THE PROBLEM
From the listing below, copy only the lines from the line that contains "- To **delete**, remove" to the line that contains "have to double", counting those two lines as part of the copy.

AVAILABLE RECORDS
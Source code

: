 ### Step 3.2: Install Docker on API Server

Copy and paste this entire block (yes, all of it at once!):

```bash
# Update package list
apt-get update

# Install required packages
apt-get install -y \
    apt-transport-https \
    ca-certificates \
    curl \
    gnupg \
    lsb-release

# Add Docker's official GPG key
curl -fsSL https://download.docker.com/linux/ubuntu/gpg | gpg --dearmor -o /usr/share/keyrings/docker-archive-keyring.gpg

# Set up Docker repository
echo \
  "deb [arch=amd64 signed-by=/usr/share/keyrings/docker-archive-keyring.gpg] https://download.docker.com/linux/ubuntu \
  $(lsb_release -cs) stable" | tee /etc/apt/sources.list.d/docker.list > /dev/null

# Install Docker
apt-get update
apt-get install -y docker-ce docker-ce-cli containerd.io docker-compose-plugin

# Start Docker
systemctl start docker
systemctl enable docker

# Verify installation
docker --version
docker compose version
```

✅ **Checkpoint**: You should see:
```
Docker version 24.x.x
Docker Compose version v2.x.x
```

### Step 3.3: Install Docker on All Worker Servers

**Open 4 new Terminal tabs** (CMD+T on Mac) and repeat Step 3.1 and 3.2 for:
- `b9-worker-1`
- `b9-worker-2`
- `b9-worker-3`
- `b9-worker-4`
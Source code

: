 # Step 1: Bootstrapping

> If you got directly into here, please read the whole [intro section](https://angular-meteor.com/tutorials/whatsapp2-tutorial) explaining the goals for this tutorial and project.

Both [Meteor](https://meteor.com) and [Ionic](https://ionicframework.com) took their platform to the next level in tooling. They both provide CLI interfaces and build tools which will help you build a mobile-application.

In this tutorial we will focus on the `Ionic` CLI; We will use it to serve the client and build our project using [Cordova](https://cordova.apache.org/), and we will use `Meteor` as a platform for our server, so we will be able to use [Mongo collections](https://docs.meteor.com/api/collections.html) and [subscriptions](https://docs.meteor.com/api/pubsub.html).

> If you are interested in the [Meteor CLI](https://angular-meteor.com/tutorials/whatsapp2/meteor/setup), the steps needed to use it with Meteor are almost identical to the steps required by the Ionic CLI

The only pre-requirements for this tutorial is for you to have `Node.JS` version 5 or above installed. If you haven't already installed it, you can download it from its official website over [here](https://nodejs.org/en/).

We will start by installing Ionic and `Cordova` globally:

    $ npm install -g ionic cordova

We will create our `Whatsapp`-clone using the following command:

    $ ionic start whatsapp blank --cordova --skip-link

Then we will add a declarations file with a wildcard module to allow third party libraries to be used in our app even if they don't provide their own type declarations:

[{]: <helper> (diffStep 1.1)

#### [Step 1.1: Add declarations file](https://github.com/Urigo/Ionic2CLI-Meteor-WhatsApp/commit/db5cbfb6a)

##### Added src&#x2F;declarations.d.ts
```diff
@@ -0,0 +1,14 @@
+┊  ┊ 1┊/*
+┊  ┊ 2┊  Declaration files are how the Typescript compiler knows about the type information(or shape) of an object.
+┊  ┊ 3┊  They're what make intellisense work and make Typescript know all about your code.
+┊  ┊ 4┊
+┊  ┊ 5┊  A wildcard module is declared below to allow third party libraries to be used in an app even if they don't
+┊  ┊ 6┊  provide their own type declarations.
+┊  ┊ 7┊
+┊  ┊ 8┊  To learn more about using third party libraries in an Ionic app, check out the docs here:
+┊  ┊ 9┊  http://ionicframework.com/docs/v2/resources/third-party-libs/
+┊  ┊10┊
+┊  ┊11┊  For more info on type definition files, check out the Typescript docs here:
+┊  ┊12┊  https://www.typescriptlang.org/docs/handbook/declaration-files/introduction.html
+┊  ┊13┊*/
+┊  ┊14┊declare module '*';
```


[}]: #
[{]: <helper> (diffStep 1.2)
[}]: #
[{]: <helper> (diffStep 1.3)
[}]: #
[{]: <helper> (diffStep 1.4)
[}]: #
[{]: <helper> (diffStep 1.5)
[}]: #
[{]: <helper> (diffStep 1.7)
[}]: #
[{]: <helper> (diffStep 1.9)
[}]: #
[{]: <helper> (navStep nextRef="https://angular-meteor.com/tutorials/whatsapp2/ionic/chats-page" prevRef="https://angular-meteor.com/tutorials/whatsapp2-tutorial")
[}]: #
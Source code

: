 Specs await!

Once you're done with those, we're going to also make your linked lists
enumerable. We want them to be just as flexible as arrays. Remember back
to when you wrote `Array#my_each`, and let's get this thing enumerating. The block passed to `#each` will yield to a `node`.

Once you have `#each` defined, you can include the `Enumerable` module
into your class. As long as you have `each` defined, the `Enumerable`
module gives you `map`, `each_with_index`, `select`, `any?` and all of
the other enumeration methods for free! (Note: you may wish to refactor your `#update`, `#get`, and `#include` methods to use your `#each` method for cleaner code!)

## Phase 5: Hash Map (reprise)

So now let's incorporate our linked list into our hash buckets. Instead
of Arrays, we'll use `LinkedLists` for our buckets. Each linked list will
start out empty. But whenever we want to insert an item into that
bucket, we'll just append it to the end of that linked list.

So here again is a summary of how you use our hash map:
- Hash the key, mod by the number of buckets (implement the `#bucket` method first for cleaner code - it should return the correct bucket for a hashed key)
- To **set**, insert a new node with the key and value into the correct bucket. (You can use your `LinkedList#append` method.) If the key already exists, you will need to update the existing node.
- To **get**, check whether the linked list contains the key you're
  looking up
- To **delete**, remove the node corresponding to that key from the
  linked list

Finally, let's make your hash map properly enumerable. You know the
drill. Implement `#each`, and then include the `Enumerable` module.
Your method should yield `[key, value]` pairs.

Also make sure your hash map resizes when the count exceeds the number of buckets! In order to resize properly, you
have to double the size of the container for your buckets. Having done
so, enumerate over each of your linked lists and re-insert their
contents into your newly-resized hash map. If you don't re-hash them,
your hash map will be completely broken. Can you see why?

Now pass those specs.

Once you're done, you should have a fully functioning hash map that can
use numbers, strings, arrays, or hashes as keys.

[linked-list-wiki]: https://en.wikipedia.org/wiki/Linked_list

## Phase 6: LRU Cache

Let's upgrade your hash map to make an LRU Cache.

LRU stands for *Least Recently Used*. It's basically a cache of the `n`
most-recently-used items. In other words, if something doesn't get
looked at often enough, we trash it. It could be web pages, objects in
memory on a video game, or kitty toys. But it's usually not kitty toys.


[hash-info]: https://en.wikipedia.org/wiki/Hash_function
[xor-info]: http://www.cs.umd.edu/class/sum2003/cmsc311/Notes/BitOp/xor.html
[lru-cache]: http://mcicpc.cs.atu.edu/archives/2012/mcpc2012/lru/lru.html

RESPONSE TO THIS TASK
- To **delete**, remove the node corresponding to that key from the
  linked list

Finally, let's make your hash map properly enumerable. You know the
drill. Implement `#each`, and then include the `Enumerable` module.
Your method should yield `[key, value]` pairs.

Also make sure your hash map resizes when the count exceeds the number of buckets! In order to resize properly, you
have to double the size of the container for your buckets. Having done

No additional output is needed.